2002 World Cup

Tournament information
- Dates: 12–15 December
- Location: Puerto Vallarta, Mexico
- Courses: Vista Vallarta Club de Golf Nicklaus Course
- Format: 72 holes stroke play (best ball & alternate shot)

Statistics
- Par: 72
- Length: 7,153 yards (6,541 m)
- Field: 24 two-man teams
- Cut: None
- Prize fund: US$3.0 million
- Winner's share: US$1.0 million

Champion
- Japan Toshimitsu Izawa & Shigeki Maruyama
- 252 (−36)

= 2002 WGC-World Cup =

The 2002 WGC-World Cup took place 12–15 December at the Vista Vallarta Club de Golf, Nicklaus Course in Puerto Vallarta, Mexico.
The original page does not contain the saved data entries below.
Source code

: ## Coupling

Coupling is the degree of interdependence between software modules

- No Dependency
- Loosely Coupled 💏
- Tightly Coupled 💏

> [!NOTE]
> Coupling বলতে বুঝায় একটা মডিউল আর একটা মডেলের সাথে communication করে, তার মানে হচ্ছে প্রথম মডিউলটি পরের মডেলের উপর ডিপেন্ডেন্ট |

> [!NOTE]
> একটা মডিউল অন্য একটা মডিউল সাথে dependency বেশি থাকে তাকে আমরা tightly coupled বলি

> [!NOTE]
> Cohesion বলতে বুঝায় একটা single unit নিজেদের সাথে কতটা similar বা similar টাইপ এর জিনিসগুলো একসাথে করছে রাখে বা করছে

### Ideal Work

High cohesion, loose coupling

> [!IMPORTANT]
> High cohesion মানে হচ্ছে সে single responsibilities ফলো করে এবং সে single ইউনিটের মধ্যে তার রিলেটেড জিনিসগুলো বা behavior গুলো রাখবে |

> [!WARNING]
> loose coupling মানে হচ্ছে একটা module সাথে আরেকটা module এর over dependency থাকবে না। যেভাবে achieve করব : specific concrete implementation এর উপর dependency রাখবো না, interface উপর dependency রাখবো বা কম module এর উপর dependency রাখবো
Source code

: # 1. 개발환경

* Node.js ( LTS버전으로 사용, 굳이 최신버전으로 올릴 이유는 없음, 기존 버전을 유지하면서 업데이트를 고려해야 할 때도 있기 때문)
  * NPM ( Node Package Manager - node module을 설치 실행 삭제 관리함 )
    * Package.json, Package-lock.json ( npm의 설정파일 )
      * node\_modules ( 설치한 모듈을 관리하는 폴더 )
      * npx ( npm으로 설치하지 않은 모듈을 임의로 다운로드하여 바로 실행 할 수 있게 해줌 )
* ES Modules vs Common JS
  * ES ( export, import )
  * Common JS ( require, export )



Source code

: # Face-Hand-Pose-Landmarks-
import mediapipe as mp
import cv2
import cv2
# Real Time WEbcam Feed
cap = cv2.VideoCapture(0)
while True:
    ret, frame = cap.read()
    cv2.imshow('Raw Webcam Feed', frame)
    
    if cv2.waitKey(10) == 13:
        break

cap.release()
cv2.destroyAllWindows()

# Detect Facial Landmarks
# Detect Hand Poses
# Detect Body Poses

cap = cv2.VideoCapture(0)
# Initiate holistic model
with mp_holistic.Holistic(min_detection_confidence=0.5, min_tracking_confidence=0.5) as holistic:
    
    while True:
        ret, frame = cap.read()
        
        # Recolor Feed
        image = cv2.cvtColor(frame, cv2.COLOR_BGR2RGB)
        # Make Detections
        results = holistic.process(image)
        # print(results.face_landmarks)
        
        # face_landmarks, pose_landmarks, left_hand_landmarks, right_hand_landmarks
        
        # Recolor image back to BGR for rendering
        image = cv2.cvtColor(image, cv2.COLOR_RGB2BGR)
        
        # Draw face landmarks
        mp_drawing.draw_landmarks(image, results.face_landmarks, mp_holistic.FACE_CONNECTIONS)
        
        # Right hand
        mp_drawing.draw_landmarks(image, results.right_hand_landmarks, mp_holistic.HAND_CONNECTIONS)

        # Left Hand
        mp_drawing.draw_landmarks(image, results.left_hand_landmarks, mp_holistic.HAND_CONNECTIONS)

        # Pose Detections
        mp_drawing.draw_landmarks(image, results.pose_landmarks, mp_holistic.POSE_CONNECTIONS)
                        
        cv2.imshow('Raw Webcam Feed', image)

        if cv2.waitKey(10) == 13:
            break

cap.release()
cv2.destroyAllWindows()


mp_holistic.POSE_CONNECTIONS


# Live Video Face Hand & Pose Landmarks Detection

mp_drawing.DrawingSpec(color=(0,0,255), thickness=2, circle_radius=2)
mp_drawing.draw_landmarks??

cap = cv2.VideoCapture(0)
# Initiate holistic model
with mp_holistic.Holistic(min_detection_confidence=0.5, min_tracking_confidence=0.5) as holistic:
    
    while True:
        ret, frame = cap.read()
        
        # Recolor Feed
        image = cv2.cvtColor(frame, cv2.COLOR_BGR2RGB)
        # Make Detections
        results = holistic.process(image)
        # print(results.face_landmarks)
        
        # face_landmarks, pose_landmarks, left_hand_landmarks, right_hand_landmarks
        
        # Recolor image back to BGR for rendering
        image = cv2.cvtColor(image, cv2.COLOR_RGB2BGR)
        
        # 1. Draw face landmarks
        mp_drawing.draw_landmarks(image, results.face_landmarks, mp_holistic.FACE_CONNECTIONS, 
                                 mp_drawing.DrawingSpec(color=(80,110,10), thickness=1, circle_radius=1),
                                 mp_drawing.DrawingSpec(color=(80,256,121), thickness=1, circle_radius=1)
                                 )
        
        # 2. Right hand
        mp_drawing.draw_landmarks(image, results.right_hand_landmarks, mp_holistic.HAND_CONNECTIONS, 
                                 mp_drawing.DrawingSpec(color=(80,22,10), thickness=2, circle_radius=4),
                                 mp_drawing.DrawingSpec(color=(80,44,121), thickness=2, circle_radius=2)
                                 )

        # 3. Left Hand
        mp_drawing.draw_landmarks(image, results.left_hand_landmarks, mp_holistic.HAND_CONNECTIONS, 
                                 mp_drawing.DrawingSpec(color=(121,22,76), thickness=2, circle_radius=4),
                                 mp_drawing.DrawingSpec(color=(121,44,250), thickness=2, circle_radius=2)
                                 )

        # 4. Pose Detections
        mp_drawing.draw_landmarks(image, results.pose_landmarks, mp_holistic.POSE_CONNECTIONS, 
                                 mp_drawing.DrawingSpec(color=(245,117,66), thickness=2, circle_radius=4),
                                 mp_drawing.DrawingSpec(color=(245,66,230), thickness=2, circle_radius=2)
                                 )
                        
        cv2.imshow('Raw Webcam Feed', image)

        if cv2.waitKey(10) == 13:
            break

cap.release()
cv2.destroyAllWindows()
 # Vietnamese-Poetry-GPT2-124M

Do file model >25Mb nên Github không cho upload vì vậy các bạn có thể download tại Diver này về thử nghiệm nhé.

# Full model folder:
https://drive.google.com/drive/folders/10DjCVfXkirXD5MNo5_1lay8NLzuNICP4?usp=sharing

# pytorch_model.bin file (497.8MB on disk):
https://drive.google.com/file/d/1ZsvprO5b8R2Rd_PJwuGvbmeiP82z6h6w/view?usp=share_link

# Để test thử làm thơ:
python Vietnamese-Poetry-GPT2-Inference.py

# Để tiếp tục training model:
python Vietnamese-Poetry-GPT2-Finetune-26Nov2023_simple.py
It was the 48th World Cup and the third as a World Golf Championship event. 24 countries competed and each country sent two players. The prize money totaled $3,000,000 with $1,000,000 going to the winning pair. The Japanese team of Toshimitsu Izawa and Shigeki Maruyama won. They won by two strokes over the American team of Phil Mickelson and David Toms.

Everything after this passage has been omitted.